2012 will be a reverse image of 2011, and a tale of two halves for the global economy and the
world's commercial real estate markets, according to global real estate services firm Cushman
& Wakefield's
latest MarketView report. While there was a healthy start for 2011, rising uncertainty
surrounding the resolution of sovereign debt issues in Europe and the U.S. led to a slowdown in
the economy and commercial real estate activity in the second half of the year. The exact
opposite performance is expected for 2012, with a sluggish beginning giving way to improvements
in the latter half of the year.
"Despite uncertainties, there remains a well of pent up demand in most nations,"
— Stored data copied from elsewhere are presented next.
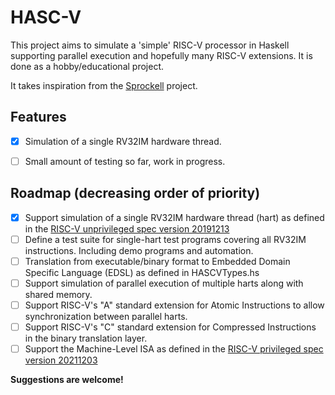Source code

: # HASC-V

This project aims to simulate a 'simple' RISC-V processor in Haskell supporting parallel execution and hopefully many RISC-V extensions. It is done as a hobby/educational project.

It takes inspiration from the [Sprockell](https://github.com/martijnbastiaan/sprockell) project.

## Features
- [x] Simulation of a single RV32IM hardware thread.
- [ ] Small amount of testing so far, work in progress.


## Roadmap (decreasing order of priority)
- [x] Support simulation of a single RV32IM hardware thread (hart) as defined in the [RISC-V unprivileged spec version 20191213](https://github.com/riscv/riscv-isa-manual/releases/tag/Ratified-IMAFDQC)
- [ ] Define a test suite for single-hart test programs covering all RV32IM instructions. Including demo programs and automation.
- [ ] Translation from executable/binary format to Embedded Domain Specific Language (EDSL) as defined in HASCVTypes.hs
- [ ] Support simulation of parallel execution of multiple harts along with shared memory.
- [ ] Support RISC-V's "A" standard extension for Atomic Instructions to allow synchronization between parallel harts.
- [ ] Support RISC-V's "C" standard extension for Compressed Instructions in the binary translation layer.
- [ ] Support the Machine-Level ISA as defined in the [RISC-V privileged spec version 20211203](https://github.com/riscv/riscv-isa-manual/releases/tag/Priv-v1.12)

**Suggestions are welcome!**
said Glenn Rufrano, President and Chief Executive Officer of Cushman & Wakefield. "As
the year progresses and uncertainty subsides, improving economic conditions will support a
boost in commercial real estate activity."
The main economic and market drivers for the year will be continuing strength in Asia from
local demand growth, steady growth in the Americas and weakness in Europe, as sovereign debt
issues continue to take a toll. The approach each region takes to reducing its debt issues will
be a critical determinant of its economic performance.
Six key trends will define the global real estate market in 2012:
1. Linked Economics But with Regional Differences
As the global financial system continues to become more integrated and trade flows expand, the
macro linkages between economies will increase. However, the three main global regions? very
different public debt profiles will result in very different prospects for 2012.
2. Timing: First Half Second Half
While the second half of 2012 is expected to be much stronger for the global economy and real
estate markets, prospects vary by region.
3. Risks
For the global economy to improve there needs to be movement toward resolution of debt issues
in Europe and the U.S., or at the very least, rising confidence that a solution will be
achieved.
4. Real Estate Opportunities
The evolution of the global economy will likely provide opportunities in 2012 for both real
estate investors and occupiers. Deleveraging will lead to opportunity for investors, as
European financial firms come under pressure to dispose of assets to increase capital, with
real estate likely to be among those assets sold.
5. Improving Real Estate Fundamentals
Despite regional differences and early year weakness, the global office leasing market will
experience declining vacancy rates and rising rents in 2012, although the pace will vary by
region. While the softer global economy is likely to lead to sluggish performance of industrial
markets in Asia and Europe, the greatest opportunity is foreseen in North America, where supply
growth has been limited and rising demand may lead to higher trade volumes and industrial
output.
6. Active Investment Markets
2011 saw a 14 percent increase in global investment sales to $808 billion. For 2012, a 7.5
percent increase is anticipated, for a total of $867 billion in sales. More product will be
brought to market as institutions are in better positions to dispose of assets. While sales are
projected to be flat in Europe - at approximately $198.5 billion - and even in Asia - at $374
billion - investment activity in the Americas is forecast to increase 25 percent over 2011
levels, to approximately $295 billion.